Higher prices for visits to doctors, surgery, and drugs were the main cause of higher health-care costs for privately insured Americans in 2010, when overall utilization of health-care services was down, a report by the Health Care Cost Institute in Washington, said Monday.

The report, using data provided by Aetna, Humana, and United Healthcare, analyzed three billion claims for 33 million individuals covered by employer-based health insurance from 2007 through 2010.

"For the first time, we have comprehensive data on the privately insured. This lets us develop a clearer picture of what is truly driving health-care spending in the United States," said Martin Gaynor, chairman of the institute's governing board and professor of economics and health policy at Carnegie Mellon University in Pittsburgh.

The report found that per-capita spending for individuals under age 65 increased 3.3 percent in 2010, down from 6 percent in 2008 and 5.8 percent in 2009. However, the 2010 increase was still about twice as much as overall inflation, Gaynor said.

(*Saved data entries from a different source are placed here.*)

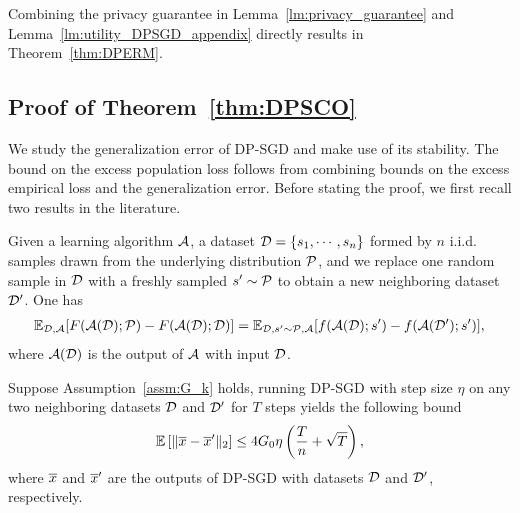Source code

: Combining the privacy guarantee in Lemma~\ref{lm:privacy_guarantee} and Lemma~\ref{lm:utility_DPSGD_appendix} directly results in Theorem~\ref{thm:DPERM}.

\subsection{Proof of Theorem~\ref{thm:DPSCO}} \label{app:dpsco_proof}

We study the generalization error of DP-SGD and make use of its stability.
The bound on the excess population loss follows from combining bounds on the excess empirical loss and the generalization error. 
Before stating the proof, we first recall two results in the literature.

\begin{lemm}[{\cite[Lemma 7]{BE02}}]
\label{lm:stab_generalization_error}
Given a learning algorithm $\mathcal A$, a dataset $\mathcal D=\{s_1,\cdots,s_n\}$ formed by $n$ i.i.d. samples drawn from the underlying distribution $\mathcal P$, and we replace one random sample in $\mathcal D$ with a freshly sampled $s'\sim\mathcal P$ to obtain a new neighboring dataset $\mathcal D'$.
One has
\begin{align*}
    \mathbb{E}_{\mathcal D,\mathcal A}[F(\mathcal A(\mathcal D); \mathcal P)-F(\mathcal A(\mathcal D);\mathcal D)]=\mathbb{E}_{\mathcal D,s'\sim\mathcal P,\mathcal A}[f(\mathcal A(\mathcal D);s')-f(\mathcal A(\mathcal D');s')],
\end{align*}
where $\mathcal A(\mathcal D)$ is the output of $\mathcal A$ with input $\mathcal D$.
\end{lemm}

\begin{lemm}
\label{lm:stab_DPSGD}
Suppose Assumption~\ref{assm:G_k} holds, running DP-SGD with step size $\eta$ 
on any two neighboring datasets $\mathcal D$ and $\mathcal D'$ for $T$ steps yields the following bound
\begin{align*}
    \mathbb{E} \left[ \|\overline{x}-\overline{x}'\|_2 \right] \le 4 G_0 \eta\left(\frac{T}{n}+\sqrt{T}\right),
\end{align*}
where $\overline{x}$ and $\overline{x}'$ are the outputs of DP-SGD with datasets $\mathcal D$ and $\mathcal D'$, respectively.
\end{lemm}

By age group, the biggest percentage increase in 2010 per-capita expenditures — 4.5 percent — was for children 18 and under.

The biggest price increases from 2009 to 2010 were for emergency-room visits (11 percent), outpatient surgery (8.9 percent), and treatments for mental health and substance abuse (8.6 percent). But even the price of a visit to a primary-care physician was up 5.3 percent, to $86.

"A provider increasing their price is not resulting in any patient attrition" because too few consumers know the prices for their health care, said Douglas Ghertner, president of Change Healthcare Corp., a Brentwood, Tenn., company that helps employers and health plans increase price transparency.

Separately, the 2012 Milliman Medical Index, released last week, showed that the total cost of health care for a family of four covered by a preferred-provider plan climbed 6.9 percent, to $20,728.

The annual projected increase was less than 7 percent for the first time in the 12-year history of the index, according to Milliman, a Seattle actuarial and consulting firm.

In Philadelphia, the average cost, $22,054, is 6.4 percent higher than the national average, Milliman said. Philadelphia had the fifth-highest cost of 14 major cities studied.

The decline in the annual percentage increase is good news for employers and families, but there is little long-term relief. Nationwide, costs are up 33 percent since 2008 and up 35 percent over the same period in Philadelphia.